In Apologetic rhetoric on September 3, 2009 at 4:06 pm

Although the term apologia sounds similar to the more common term apology, the terms are actually distinct. The following paragraphs provide a description and short history of the term apologia.

The term apologia has been traced back to the ancient Greek root word apologos, meaning “a story” (Partridge, 1977, p. 347). It first appears in the Oxford English Dictionary as apoloyia—apo, meaning “away,” and loyia, meaning “speaking”—and is defined as a speech in defense or as a vindication of a person (as cited in Tavuchis, 1991, p. 15). In ancient Greece, such a defense was regarded as an important genre of rhetoric. Plato, Isocrates, and Aristotle all describe apologia as a specific genre in which an orator defends himself or his actions against an accusation (Ryan, 1982).

Drawing on this ancient genre of rhetoric, communication scholars in the late 1960s and 1970s began to analyze the characteristics and meanings of apologia in the mass-mediated climate of the 20th century. In one of the first attempts to identify specific characteristics of apologia, Lawrence Rosenfield (1968) analyzed what he described as the mass-media apologiae. In his analysis of speeches by ex-President Harry Truman and vice presidential candidate Richard Nixon, Rosenfield argued that where similarities exist between these two examples of nationally broadcast apologetic rhetoric, “we have grounds for attributing those qualities to the situation or the genre” (p. 435). To that end, Rosenfield described four initial characteristics of mass-media apologiae: (a) they tend to be concise, decisive clashes; (b) the remarks are not limited to defensive messages; (c) mass-media apologiae include a preponderance of data in the middle of the speech; and (d) previously used arguments appear to be reused and combined into one cohesive message.
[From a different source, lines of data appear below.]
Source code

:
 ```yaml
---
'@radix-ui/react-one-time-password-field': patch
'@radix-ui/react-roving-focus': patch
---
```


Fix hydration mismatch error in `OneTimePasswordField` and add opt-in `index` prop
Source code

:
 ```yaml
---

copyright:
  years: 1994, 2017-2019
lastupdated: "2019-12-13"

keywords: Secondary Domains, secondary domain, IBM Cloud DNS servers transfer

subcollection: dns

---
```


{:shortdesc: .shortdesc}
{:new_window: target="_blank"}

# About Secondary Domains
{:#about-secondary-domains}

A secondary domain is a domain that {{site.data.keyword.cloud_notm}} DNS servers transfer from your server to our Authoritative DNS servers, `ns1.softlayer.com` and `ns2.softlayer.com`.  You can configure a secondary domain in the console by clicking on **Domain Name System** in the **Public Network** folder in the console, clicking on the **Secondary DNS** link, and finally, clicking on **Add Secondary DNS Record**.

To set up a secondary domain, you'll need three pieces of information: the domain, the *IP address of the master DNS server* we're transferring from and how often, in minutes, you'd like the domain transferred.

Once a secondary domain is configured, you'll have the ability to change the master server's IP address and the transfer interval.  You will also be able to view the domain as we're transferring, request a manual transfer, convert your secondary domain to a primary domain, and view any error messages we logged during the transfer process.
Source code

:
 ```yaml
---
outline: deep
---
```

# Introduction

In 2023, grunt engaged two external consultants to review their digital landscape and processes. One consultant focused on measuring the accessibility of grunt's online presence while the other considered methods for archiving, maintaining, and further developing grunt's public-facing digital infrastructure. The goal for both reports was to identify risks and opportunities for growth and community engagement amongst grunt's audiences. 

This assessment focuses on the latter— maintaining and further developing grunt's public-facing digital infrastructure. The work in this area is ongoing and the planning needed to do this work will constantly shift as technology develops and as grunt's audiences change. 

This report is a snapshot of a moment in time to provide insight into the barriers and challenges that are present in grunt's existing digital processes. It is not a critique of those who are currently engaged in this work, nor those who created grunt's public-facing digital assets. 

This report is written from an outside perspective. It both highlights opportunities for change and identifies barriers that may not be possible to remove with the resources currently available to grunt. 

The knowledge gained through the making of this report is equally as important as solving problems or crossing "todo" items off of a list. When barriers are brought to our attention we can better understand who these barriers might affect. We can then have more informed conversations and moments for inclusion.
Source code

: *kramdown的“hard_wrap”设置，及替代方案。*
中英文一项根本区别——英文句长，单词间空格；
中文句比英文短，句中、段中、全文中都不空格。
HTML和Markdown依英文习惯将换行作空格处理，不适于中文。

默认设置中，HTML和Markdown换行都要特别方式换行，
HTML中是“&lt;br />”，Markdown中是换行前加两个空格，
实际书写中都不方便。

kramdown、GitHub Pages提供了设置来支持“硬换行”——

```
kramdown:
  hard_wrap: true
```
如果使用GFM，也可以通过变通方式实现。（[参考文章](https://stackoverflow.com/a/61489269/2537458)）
A few years later, Sherry Butler (1972) analyzed Edward Kennedy’s apologetic rhetoric using Rosenfield’s (1968) four characteristics. She concluded that the nature of apologetic rhetoric lends itself to the structure he described; however, she disagreed that future nationally broadcast apologiae would provide decisive conclusions to major controversies.

In 1973, B.L. Ware and Wil Linkugel described the genre of apologia as a “public speech of self-defense” that is issued in response to an attack on one’s character or worth (p. 274). Noreen Kruse (1977) defined apologia as a defense of one’s character in response to public criticism. Kruse (1981b) also expanded the definition to include a wide variety of mediums or methods of delivery in addition to public speeches—including materials such as novels, press releases, plays, and poems.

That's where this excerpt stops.